Appiattito su cosa? Io, che oggi conosco De Magistris, so che è uomo di sinistra, come può e deve esserlo uno della sua generazione. Più adatto al suo tempo e più a sinistra di certi vecchi sinistri inaciditi. Più adatto per cultura, esperienza e temperamento. E non lo dice uno che scrive le vite dei santi.
E’ inutile che farsi le pulci l’uno con l’altro, mentre il mondo corre e non aspetta. Si può essere diversi e lottare per lo stesso obiettivo. Finché funziona, va bene com’è. Se qualcuno tradisce ne riparleremo. L’anomalia Napoli ha molti protagonisti e suscita allo stesso tempo timore e spirito di emulazione. Parlo per me, per il contributo che ho potuto dare a un disegno collettivo, a cui tanti hanno messo mano senza per questo «appiattirsi».
Il primo passo concreto l’ho fatto il giorno stesso in cui De Magistris fu messo brutalmente alla porta. In un comitato nato per rispondere alla prepotenza, riuscii a far passare un principio: non stiamo difendendo un sindaco, ma la sua e la nostra città. E mi pareva già chiaro: per i cialtroni romani, Napoli e il suo sindaco andavano subito normalizzati. Erano già un’autentica anomalia.
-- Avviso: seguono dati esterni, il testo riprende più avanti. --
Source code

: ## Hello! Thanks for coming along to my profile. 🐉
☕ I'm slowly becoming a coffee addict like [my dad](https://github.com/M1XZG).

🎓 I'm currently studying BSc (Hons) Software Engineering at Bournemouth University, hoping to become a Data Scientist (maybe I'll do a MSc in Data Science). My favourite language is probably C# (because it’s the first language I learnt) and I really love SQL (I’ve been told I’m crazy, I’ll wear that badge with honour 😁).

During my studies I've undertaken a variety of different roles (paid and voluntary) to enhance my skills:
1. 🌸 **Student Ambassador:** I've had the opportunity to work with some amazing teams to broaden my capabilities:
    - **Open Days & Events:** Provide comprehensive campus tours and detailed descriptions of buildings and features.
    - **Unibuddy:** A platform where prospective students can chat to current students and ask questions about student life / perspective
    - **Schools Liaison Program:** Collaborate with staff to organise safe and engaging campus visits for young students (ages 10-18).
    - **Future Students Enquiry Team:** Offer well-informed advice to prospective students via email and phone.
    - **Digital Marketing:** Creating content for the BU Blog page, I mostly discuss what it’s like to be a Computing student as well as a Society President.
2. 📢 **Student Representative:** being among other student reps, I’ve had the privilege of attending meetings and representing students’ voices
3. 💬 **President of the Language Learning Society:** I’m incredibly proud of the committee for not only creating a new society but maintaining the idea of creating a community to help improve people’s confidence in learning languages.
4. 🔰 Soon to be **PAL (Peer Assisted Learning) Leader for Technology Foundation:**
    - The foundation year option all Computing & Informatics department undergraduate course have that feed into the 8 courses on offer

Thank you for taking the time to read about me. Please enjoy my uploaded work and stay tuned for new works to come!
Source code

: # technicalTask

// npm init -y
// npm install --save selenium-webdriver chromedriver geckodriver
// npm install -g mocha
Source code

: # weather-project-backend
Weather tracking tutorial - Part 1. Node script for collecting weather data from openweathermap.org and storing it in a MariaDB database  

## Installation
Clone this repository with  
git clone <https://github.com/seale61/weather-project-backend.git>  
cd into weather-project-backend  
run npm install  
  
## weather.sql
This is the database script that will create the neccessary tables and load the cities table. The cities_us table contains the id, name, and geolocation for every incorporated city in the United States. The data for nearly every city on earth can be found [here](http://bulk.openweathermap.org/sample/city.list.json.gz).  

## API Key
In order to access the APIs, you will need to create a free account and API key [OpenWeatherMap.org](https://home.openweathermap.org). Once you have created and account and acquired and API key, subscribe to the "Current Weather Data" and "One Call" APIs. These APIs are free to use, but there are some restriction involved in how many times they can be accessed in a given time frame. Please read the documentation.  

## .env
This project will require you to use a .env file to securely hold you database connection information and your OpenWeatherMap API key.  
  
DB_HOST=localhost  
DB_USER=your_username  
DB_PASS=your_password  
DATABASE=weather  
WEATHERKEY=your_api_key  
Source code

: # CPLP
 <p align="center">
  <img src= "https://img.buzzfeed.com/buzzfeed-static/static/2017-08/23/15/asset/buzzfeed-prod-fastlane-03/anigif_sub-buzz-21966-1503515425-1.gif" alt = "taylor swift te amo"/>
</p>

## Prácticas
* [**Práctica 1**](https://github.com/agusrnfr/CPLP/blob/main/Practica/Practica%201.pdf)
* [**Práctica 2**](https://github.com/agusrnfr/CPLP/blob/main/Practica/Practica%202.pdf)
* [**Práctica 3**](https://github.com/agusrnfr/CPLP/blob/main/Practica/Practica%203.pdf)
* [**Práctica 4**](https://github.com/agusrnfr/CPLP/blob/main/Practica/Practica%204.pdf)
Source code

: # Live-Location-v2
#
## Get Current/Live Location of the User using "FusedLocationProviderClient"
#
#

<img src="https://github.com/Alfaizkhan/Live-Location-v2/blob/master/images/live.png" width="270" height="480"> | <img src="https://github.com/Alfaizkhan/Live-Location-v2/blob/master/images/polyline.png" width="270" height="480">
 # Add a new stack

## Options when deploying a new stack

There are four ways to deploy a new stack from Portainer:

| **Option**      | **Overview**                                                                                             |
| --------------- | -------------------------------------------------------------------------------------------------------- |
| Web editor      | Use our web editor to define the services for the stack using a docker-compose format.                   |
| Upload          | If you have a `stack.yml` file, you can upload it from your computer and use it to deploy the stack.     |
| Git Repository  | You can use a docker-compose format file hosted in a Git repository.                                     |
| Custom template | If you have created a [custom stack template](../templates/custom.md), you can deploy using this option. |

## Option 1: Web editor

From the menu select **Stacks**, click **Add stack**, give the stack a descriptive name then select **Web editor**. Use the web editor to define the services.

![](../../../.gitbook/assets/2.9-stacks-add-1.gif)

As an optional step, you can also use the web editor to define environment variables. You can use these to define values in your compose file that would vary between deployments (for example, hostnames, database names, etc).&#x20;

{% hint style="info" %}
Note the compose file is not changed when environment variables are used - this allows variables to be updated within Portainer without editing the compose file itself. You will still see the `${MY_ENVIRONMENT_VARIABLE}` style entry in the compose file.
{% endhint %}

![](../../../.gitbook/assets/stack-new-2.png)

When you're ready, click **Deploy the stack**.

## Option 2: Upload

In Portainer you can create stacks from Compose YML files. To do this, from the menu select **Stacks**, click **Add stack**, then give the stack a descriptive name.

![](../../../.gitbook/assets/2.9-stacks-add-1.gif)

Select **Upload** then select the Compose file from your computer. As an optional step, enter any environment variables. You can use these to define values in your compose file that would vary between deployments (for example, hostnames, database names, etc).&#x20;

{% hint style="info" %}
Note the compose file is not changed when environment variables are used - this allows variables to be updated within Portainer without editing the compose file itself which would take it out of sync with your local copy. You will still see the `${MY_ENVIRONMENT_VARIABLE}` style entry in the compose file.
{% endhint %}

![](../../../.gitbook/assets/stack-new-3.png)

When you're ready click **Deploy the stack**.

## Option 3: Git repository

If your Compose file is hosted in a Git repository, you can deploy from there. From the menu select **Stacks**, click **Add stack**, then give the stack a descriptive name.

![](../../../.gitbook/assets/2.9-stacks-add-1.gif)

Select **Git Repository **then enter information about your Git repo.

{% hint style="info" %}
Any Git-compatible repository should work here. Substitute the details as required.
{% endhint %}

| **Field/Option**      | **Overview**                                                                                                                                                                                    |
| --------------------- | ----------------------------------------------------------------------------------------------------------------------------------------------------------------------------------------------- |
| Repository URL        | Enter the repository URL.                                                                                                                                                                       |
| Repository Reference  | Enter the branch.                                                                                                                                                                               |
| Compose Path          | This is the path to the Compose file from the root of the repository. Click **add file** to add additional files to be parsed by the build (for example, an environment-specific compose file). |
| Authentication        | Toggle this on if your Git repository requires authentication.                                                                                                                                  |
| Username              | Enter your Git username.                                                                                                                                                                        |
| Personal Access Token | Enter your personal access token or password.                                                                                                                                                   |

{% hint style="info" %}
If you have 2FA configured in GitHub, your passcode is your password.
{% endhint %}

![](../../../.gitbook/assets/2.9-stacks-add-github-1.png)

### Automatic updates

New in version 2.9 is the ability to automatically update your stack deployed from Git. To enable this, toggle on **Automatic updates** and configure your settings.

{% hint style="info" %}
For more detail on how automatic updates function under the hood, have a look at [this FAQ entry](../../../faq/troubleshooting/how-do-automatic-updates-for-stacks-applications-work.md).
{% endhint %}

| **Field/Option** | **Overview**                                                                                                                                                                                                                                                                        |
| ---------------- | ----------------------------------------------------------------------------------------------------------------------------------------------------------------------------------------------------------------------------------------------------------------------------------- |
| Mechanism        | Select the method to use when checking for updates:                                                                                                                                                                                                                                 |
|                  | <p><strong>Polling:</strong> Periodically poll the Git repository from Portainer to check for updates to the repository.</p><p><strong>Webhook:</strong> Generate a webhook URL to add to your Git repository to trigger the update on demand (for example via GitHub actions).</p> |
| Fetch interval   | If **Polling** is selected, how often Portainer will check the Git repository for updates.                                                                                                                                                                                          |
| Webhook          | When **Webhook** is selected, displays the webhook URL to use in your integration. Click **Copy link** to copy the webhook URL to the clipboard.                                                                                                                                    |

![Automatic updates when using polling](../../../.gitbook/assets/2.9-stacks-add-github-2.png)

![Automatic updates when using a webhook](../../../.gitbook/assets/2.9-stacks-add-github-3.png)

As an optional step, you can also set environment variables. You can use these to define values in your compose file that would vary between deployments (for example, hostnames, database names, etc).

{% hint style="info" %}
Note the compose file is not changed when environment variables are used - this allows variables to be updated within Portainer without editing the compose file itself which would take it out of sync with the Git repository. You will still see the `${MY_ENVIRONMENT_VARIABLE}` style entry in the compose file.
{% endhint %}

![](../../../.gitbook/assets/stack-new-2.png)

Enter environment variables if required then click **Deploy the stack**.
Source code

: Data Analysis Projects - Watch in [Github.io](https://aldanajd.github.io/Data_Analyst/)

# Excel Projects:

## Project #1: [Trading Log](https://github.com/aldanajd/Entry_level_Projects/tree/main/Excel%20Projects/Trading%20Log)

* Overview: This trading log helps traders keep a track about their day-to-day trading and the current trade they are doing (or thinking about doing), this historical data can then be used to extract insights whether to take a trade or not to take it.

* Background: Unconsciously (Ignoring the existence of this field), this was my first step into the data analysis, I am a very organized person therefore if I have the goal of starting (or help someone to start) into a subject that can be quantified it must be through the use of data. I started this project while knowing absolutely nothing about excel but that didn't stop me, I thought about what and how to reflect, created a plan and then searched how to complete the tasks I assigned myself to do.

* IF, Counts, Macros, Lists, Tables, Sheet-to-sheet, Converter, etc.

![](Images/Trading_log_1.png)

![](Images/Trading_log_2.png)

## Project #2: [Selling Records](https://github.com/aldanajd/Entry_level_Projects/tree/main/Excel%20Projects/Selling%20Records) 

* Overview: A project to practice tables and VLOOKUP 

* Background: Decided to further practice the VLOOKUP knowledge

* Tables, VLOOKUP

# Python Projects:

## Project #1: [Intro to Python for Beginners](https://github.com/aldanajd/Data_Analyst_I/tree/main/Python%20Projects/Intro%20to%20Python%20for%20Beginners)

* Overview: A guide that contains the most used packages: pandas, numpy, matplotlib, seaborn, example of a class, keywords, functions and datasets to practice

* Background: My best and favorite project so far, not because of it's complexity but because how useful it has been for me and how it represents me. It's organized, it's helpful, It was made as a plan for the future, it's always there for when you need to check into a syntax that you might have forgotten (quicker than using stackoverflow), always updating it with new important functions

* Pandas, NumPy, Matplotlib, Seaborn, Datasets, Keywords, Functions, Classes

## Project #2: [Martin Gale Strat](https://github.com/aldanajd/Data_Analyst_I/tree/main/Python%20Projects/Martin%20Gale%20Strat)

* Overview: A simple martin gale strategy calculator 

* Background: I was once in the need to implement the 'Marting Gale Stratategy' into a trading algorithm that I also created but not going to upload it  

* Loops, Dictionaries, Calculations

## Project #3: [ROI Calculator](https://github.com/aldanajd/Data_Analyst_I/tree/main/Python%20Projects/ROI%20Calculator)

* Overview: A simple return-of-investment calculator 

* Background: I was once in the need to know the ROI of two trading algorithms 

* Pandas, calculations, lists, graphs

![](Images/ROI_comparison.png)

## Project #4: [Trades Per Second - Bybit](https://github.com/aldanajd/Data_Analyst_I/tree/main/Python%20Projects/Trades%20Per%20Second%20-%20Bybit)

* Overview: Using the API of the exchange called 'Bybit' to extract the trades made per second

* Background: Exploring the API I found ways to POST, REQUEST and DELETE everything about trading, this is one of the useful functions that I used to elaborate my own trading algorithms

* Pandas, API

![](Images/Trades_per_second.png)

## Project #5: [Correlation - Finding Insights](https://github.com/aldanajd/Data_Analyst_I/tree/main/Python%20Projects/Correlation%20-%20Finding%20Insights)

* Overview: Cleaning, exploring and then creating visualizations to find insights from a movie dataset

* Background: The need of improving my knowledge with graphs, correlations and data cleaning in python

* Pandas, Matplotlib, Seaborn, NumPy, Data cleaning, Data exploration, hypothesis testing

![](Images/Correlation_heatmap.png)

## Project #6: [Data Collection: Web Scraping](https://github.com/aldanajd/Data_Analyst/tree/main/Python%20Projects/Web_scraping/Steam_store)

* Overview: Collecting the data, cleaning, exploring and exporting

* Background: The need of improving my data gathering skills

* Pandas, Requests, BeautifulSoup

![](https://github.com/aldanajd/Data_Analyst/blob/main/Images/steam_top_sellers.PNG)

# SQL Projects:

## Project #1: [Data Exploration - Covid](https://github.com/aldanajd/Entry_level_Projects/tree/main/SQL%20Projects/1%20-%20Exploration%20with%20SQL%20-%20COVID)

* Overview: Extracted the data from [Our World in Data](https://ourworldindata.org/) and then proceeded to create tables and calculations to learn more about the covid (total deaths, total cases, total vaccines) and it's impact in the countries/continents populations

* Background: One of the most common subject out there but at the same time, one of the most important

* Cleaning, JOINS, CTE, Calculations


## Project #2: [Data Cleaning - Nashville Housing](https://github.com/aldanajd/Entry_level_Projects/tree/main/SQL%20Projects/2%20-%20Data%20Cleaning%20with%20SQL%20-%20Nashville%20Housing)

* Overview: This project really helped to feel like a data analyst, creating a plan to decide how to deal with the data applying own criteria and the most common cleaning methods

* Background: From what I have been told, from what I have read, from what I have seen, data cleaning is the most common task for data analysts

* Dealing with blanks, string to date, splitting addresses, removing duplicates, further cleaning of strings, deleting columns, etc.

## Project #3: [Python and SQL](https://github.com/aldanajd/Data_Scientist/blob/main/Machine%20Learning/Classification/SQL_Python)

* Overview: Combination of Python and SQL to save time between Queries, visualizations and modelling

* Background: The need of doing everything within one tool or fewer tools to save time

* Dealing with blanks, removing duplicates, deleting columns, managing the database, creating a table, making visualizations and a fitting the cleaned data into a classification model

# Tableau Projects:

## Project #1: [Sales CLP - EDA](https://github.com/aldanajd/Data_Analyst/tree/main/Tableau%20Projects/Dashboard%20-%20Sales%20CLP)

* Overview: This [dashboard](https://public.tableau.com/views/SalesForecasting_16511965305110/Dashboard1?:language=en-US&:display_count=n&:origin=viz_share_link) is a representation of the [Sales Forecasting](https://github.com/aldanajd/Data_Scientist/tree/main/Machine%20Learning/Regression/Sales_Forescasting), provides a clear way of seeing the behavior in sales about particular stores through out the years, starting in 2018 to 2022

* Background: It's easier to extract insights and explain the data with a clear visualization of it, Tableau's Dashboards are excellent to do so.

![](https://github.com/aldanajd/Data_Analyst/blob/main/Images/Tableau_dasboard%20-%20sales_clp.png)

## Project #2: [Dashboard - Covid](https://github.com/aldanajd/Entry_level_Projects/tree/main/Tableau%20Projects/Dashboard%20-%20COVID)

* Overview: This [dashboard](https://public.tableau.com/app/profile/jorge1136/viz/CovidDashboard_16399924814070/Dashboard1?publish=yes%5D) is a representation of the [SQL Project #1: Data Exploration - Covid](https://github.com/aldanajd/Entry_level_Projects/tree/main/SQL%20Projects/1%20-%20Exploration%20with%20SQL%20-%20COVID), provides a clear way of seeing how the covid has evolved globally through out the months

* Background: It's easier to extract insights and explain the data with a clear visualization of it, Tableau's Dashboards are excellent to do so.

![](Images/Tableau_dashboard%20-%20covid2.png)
Subito dopo, naturale conseguenza, il conflitto con la coscienza: un magistrato? Ma no, un ex magistrato… Sì, va beh, però uomo di quelle Istituzioni che hai rifiutato…
Ho cercato un confronto. Raffaele Paura è l’amico che se mi dice sbagli, mi ferma. Avrebbe bocciato l’idea che mi affascinava? E qual è questa idea? La dico sinteticamente. in origine avevo questo in testa: ricondurre il sindaco ai movimenti e i movimenti al sindaco. Come? Una «cessione di poteri», un trasferimento autentico. Per me era ed è un’occasione storica, un treno che non passa due volte. L’opinione, quella che sempre rispetto e quel giorno temevo, fu immediata: sai cosa penso dei magistrati, ma questo non è stato al gioco e s’è fatto mettere alla porta. Merita rispetto. Prova.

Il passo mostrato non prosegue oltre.